Некоторые характерные приемы концептуального искусства и бестенденциозной литературы, вызванные общим постмодернистским ощущением «конца литературы», могут эпизодически совпадать; тем важнее показать отличие между стратегиями, скажем, Сорокина и Саши Соколова, Лимонова и Евгения Харитонова, Виктора Ерофеева или, например, Битова, в практике которого некоторые исследователи также находят черты постмодернистского проекта (см., например: Смирнов 1994, Липовецкий 1995, Spieker 1996, Pesonen 1997 и др.).
Начнем с фиксации границ поля, так как именно границы поля определяют правила и ставки борьбы в нем, а переход через границу (и расширение границ поля) позволяет присваивать символический капитал перехода и манифестировать власть нарушителя границ. Если для концептуалистов единственно существенной является граница между искусством и неискусством, то для бестенденциозной литературы актуальна оппозиция «прекрасное/безобразное», но, в отличие от тенденциозной (традиционной) литературы, почти в равной степени не существенна оппозиция «истинное/ложное».
Как и в концептуализме, для бестенденциозных писателей запрещены интеллектуальные пассажи, разработка того или иного фрагмента текста «открытым» способом, то есть «прямоговорение»; стратегии бестенденциозного писателя не довлеют никакие моральные нормативы, внеположные ему, ибо бестенденциозная литература по преимуществу не моральна и не аморальна, а имморальна. Наиболее типичный фигурант здесь (впрочем, как и автор концептуального искусства) отталкивается от убеждения, что поле литературы не может быть расширено за счет текстов, комплементарных к традиции, что ни одна новая мысль и ни один психологически или метафизически мотивированный жест не могут быть приняты сочувственно, так как любой жест, предоставляющий возможность быть интерпретируемым в качестве интеллектуального, психологического или метафизического, не позволяет присвоить культурный и символический капитал в объеме, достаточном для привлечения внимания тех референтных групп, которые легитимируют ту или иную практику как актуальную. Перечень можно продолжить за счет признаков, подтверждающих убеждение, что власть в поле литературы невозможно апроприировать за счет утверждений, приговоров, оценок, метафор и т. д.; однако способы поиска зон власти, пригодных для ее апроприации у двух указанных направлений принципиально отличаются.
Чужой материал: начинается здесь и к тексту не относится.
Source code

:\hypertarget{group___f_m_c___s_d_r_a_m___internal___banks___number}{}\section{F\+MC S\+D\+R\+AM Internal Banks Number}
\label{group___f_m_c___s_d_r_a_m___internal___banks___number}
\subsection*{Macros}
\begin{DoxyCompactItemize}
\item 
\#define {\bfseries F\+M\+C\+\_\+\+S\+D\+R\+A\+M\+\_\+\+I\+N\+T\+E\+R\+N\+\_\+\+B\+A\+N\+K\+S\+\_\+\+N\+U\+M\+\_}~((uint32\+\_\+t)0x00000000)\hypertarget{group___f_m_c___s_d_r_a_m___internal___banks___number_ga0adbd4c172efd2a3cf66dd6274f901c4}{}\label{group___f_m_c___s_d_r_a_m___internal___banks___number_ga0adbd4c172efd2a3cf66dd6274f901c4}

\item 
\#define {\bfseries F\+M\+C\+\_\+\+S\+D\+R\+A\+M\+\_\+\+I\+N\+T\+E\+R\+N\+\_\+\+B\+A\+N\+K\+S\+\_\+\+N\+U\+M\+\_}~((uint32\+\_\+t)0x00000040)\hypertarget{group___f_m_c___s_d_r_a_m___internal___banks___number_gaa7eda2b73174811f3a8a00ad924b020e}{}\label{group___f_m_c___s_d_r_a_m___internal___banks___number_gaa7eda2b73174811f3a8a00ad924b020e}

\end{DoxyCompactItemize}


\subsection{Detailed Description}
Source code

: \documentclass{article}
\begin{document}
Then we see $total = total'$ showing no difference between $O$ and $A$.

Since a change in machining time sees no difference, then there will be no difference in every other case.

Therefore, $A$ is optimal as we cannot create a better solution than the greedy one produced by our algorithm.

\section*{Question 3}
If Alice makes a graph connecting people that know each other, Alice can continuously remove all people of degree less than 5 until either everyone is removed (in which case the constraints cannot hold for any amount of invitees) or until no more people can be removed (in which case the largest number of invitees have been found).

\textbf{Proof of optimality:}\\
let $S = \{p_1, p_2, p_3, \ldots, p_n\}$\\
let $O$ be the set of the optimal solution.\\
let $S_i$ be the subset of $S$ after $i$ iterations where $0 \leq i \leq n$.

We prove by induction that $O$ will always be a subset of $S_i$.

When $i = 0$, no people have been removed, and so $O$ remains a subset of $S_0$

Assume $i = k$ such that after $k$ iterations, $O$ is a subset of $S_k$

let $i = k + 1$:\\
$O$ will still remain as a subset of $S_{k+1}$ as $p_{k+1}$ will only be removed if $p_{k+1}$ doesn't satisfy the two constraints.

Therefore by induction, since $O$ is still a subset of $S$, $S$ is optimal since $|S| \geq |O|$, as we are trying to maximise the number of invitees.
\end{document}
Казалось бы, общим является обращенность к реальному безобразию мира, но код отношения к безобразному в концептуализме и в бестенденциозной литературе принципиально иной. Для концептуального искусства — безобразное есть лишь один из языков описания, уже отработанный, концептуально зафиксированный и не существующий в качестве границы поля, преодоление которой необходимо для манифестации власти; в то время как для бестенденциозной литературы, с ее подчас латентным демонизмом, безобразное — еще актуально, а демонстрация жеста, интерпретируемого как одновременно эпатирующе безобразный и общественно важный, преодолевающий границу между прекрасным и безобразным, является одним из самых распространенных приемов.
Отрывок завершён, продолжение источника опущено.